HER: I thought you would stop
ME: sew it seamed
If you hold the door open for me when I’m more than ten feet away, you aren’t doing me a favor. You’re making me exercise.
Me: *whispering* if you hold very still, she won’t see us…
Him: our daughter is not a T-rex.
1978 was all about running home when the street lights came on and dressing in the closet so my Shaun Cassidy posters didn’t see me naked…
When I say, “I’ve always wanted an island”, I meant in the Caribbean, not the kitchen.
I’m not sure what a Doja Cat is but sadly I’ve learned it’s not a place for your cats to practice their karate moves
Me: I’m meal planning. Is candy corn allowed on keto?
Keto: Please leave our cult.
If the Powerball has taught me anything, it’s how to turn $200 into $4.
what sorcery is this, the iron wasnt workin, so I took it apart put it together again got left with extra parts and screws but its working??
I see you’ve blocked me on all social media sites & moved house without leaving a forwarding address
Baby, does this mean we’re on a break?
Mama
I just killed a man
He complained about student debt
So I posted his loan they did forget
I did some exercise in 2010, I should be good for another few years…
I don’t get spin classes, you do know they make bikes that move now too?.. and you can ride to somewhere and get a beer or a sandwich… it’s way more rewarding.

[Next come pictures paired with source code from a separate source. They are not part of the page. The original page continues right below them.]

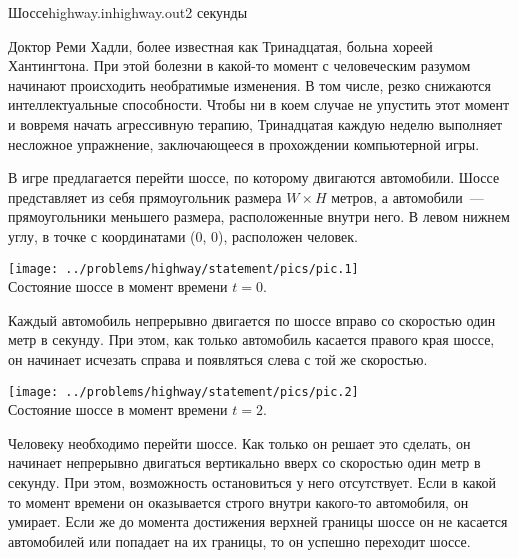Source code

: \begin{problem}{Шоссе}{highway.in}{highway.out}{2 секунды}




Доктор Реми Хадли, более известная как Тринадцатая, больна хореей Хантингтона. При этой болезни в какой-то момент с человеческим разумом начинают 
происходить необратимые изменения. В том числе, резко снижаются интеллектуальные способности. Чтобы ни в коем случае не упустить этот момент и 
вовремя начать агрессивную терапию, Тринадцатая каждую неделю выполняет несложное упражнение, заключающееся в прохождении компьютерной игры.

В игре предлагается перейти шоссе, по которому двигаются автомобили. Шоссе представляет из себя прямоугольник размера $W{\times}H$ метров, а 
автомобили~--- прямоугольники меньшего размера, расположенные внутри него. В левом нижнем углу, в точке с координатами (0, 0), расположен человек.

\begin{center}
	\texttt{[image: ../problems/highway/statement/pics/pic.1]}\\
	Состояние шоссе в момент времени $t = 0$.
\end{center}

Каждый автомобиль непрерывно двигается по шоссе вправо со скоростью один метр в секунду. При этом, как только автомобиль касается правого края шоссе, 
он начинает исчезать справа и появляться слева с той же скоростью.

\begin{center}
	\texttt{[image: ../problems/highway/statement/pics/pic.2]}\\
	Состояние шоссе в момент времени $t = 2$.
\end{center}
 
Человеку необходимо перейти шоссе. Как только он решает это сделать, он начинает непрерывно двигаться вертикально вверх со скоростью один метр в 
секунду. При этом, возможность остановиться у него отсутствует. Если в какой то момент времени он оказывается строго внутри какого-то автомобиля, 
он умирает. Если же до момента достижения верхней границы шоссе он не касается автомобилей или попадает на их границы, то он успешно переходит 
шоссе.


\end{problem}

When I was a teenager, nobody told me about incense. So every time I smoked pot, I covered up the smell by cooking a whole meatloaf.
So tired of every man on dating apps saying they’re looking for someone spontaneous. Sir I have anxiety and a career I need a plan.
The government isn’t using twitter to spy on you. They are using EVERYTHING to spy on you. Amazon? Spy. That banana? Spy. Your mom? Spy.
Me: Forgive me, Father, for I have sinned. A big one.
Priest: Murder, my child?
Me: Worse. Pronounced the ‘t’ in often.
Priest: *gasp*
I’m opening a Japanese restaurant for depressives.
It’s called “Miso Sad.”
My horny ass could NOT have a banana cleaner 😭
[punches shark on the nose[
shark: that wont stop me
me: are u crying
shark: no its always wet & salty on my face
*calls male escort service*
Whispers “How much for… you know… someone to go to Red Lobster with me.”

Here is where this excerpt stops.